Praying for peace. / SALVADOR SALAS / VIDEO: PEDRO J. QUERO

Ukrainians on the Costa del Sol: ‘We feel helpless and so very angry’

Some of the Ukrainian community have attended a church service in Malaga city this Thursday afternoon where they prayed for peace and, afterwards, spoke of their pain and worry about the attack by Russia; however, they said they are not afraid

ANTONIO M. ROMERO

Ukrainians living in Malaga province – about 11,500 of them, according to the latest official figures – woke up this Thursday morning, 24 February, to find that Russian troops had invaded their country.

From the early hours, they began receiving messages on their mobile phones from family members telling them the war had started, and they had been glued to the news online and on the TV to see what was happening and what their parents, siblings, cousins and other relatives in their home country were going through. Here in Malaga, thousands of kilometres from their loved ones and their roots, they said they felt “helpless and so angry”.

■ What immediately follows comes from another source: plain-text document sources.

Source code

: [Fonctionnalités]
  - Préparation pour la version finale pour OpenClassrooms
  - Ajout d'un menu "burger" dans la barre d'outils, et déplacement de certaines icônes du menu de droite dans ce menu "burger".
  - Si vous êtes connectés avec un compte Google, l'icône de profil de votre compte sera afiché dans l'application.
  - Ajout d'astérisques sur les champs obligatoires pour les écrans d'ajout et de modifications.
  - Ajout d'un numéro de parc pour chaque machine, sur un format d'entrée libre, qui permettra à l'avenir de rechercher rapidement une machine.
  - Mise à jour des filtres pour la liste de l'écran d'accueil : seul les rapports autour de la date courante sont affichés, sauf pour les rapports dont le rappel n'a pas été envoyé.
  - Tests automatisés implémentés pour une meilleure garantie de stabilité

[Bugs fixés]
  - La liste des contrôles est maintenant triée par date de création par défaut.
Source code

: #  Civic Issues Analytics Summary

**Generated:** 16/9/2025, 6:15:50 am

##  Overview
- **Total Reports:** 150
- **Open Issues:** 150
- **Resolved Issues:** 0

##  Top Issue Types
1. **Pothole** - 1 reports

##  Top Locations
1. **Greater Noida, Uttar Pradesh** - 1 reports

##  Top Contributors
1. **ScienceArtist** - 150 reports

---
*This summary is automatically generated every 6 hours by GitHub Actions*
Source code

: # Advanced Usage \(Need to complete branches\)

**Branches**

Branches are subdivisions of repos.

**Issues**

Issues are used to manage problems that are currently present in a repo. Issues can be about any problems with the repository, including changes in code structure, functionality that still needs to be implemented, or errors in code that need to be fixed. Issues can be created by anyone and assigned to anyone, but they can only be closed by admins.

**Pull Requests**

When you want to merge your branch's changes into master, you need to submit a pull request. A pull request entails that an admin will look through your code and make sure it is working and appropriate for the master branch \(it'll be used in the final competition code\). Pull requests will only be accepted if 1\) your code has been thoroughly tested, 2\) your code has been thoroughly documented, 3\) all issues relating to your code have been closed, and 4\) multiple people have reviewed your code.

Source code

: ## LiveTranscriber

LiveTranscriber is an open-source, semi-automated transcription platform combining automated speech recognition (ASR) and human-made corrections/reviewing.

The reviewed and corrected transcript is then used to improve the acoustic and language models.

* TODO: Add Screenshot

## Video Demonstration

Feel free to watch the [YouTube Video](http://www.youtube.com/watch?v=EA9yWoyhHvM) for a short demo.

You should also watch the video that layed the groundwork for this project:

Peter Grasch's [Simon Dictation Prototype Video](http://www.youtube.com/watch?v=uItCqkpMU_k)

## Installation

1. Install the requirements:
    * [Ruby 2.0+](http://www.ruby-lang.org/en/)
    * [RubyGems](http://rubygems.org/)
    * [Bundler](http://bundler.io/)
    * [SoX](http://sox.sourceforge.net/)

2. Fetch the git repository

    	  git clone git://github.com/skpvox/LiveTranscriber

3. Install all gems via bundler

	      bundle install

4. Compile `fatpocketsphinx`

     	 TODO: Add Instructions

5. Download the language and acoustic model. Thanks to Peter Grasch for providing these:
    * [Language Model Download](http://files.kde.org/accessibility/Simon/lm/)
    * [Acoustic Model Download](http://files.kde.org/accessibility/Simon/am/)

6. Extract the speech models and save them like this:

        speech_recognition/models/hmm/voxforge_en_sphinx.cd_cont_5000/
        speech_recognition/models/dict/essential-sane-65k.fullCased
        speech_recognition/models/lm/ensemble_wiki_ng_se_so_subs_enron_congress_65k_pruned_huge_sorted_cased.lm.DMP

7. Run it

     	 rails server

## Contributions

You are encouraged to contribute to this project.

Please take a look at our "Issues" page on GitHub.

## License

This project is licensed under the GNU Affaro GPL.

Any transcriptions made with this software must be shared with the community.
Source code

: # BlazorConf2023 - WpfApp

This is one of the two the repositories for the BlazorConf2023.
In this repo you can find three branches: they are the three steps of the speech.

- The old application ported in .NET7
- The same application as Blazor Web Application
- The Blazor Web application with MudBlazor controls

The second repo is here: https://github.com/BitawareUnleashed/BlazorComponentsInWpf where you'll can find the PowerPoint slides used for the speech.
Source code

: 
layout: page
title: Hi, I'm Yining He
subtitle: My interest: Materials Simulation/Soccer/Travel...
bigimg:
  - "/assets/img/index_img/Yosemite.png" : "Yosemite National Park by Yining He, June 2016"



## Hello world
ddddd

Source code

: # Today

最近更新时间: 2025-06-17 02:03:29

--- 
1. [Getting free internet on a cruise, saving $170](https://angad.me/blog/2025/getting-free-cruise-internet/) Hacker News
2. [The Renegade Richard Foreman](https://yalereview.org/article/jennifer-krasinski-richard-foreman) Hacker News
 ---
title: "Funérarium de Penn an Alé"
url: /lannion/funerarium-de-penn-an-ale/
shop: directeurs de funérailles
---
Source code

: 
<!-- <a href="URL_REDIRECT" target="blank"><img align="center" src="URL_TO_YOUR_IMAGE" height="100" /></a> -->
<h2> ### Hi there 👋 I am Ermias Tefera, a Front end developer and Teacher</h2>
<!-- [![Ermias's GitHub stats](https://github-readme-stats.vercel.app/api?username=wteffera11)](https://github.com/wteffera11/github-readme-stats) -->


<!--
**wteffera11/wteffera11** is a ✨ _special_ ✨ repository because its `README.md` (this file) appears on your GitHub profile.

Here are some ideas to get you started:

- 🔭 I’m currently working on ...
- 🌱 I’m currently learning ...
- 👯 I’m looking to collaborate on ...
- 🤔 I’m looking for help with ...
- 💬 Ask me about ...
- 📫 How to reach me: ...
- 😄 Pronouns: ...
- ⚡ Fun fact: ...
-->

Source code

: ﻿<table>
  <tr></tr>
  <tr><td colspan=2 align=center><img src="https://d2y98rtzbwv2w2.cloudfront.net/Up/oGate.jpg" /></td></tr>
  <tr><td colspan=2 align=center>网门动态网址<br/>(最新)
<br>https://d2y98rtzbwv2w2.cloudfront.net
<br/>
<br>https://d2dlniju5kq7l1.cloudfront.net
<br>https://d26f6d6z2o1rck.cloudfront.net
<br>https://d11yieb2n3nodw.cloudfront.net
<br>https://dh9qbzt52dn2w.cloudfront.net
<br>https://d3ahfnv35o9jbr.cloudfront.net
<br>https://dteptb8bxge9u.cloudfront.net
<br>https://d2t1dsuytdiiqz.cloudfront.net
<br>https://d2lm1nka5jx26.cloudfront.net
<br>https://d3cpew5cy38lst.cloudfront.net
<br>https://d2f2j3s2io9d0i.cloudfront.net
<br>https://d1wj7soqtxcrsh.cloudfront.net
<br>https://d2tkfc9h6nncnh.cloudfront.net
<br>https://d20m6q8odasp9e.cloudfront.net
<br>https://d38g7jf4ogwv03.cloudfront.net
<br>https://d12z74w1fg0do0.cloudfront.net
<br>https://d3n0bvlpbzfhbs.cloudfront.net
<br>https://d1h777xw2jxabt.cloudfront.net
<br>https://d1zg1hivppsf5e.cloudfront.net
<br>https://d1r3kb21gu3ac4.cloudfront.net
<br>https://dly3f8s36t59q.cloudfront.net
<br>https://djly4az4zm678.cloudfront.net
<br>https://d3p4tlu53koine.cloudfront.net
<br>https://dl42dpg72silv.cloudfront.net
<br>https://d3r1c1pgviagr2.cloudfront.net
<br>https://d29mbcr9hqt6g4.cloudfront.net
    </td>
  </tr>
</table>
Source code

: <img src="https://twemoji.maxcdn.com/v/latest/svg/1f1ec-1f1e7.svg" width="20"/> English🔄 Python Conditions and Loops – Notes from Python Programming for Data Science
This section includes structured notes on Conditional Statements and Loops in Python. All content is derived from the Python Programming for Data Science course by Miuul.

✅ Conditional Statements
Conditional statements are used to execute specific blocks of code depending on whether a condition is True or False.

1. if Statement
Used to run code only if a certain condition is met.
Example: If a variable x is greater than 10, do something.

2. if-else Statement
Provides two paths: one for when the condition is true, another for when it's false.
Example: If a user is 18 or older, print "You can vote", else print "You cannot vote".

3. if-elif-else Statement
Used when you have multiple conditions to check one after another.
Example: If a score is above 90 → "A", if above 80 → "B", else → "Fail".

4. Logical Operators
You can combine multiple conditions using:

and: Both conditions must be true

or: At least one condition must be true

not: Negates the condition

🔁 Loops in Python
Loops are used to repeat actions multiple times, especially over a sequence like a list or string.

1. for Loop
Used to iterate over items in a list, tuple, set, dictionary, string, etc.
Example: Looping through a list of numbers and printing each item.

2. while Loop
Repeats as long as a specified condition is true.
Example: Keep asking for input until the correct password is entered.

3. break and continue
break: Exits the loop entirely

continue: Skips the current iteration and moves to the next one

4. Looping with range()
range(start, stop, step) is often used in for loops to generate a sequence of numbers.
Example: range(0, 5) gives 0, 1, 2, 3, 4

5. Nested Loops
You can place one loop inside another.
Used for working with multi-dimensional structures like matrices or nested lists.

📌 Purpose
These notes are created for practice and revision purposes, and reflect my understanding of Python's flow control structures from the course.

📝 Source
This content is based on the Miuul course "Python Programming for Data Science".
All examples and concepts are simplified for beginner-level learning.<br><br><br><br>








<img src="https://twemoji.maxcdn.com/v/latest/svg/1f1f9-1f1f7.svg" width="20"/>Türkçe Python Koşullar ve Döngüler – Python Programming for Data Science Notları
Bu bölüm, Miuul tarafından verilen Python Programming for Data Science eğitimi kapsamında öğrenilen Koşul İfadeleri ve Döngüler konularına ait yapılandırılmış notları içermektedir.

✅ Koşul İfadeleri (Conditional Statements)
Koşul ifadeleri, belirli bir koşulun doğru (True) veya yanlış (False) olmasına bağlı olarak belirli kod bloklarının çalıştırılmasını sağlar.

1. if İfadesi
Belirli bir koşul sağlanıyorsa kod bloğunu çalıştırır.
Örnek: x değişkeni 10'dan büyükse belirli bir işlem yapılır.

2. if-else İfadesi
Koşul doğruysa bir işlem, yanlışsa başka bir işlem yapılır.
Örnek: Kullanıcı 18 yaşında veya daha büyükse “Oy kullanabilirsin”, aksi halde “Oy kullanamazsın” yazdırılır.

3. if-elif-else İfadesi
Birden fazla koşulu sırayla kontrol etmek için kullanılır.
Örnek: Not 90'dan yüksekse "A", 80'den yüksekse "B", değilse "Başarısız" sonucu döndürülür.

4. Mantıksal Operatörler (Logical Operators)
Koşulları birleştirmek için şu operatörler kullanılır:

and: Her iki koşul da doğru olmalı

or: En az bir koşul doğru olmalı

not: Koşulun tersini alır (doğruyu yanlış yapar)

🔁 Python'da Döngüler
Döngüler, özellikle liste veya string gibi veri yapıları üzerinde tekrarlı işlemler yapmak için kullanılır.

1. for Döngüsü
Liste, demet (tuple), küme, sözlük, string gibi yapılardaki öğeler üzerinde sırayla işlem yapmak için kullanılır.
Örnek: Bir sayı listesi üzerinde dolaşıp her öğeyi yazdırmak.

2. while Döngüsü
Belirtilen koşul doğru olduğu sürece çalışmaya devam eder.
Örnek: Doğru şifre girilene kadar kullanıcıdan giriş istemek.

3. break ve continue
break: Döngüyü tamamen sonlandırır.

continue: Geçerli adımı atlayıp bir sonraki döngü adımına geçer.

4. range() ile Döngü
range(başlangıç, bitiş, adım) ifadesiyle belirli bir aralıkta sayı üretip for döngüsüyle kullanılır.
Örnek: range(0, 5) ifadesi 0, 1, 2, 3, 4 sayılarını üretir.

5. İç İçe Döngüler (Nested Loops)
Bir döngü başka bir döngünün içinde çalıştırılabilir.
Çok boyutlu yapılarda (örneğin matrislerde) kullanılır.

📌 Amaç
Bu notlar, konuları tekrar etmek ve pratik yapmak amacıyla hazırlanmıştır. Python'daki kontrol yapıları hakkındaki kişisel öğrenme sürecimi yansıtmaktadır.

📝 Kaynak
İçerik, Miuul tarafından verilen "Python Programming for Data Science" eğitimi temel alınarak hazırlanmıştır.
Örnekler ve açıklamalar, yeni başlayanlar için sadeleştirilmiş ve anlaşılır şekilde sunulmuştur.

This is what we were told by a group of Ukrainians, mainly women, with tears in their eyes and anguish in their souls, who had gone to church at midday to pray for peace in their own country, the unity of the Ukrainian people and to ask that “the invader” leave Ukraine alone.

The service was held by an Orthodox priest in the church of the Convento de las Madres Mercedarias in the Molinillo district of the city.

Helpless

“My feelings are so mixed that I can’t really explain. On one hand we feel helpless because there’s nothing we can do, and on the other we want to support and help in any way we can and we are so angry because this situation could have been prevented if action had been taken earlier, eight years ago,” said Natalia, whose husband is from Malaga and who has been living in Spain since 2005.

She attended the service with her young son in a pushchair, onto which she had pinned a sign saying just two words: ‘Putin, murderer’.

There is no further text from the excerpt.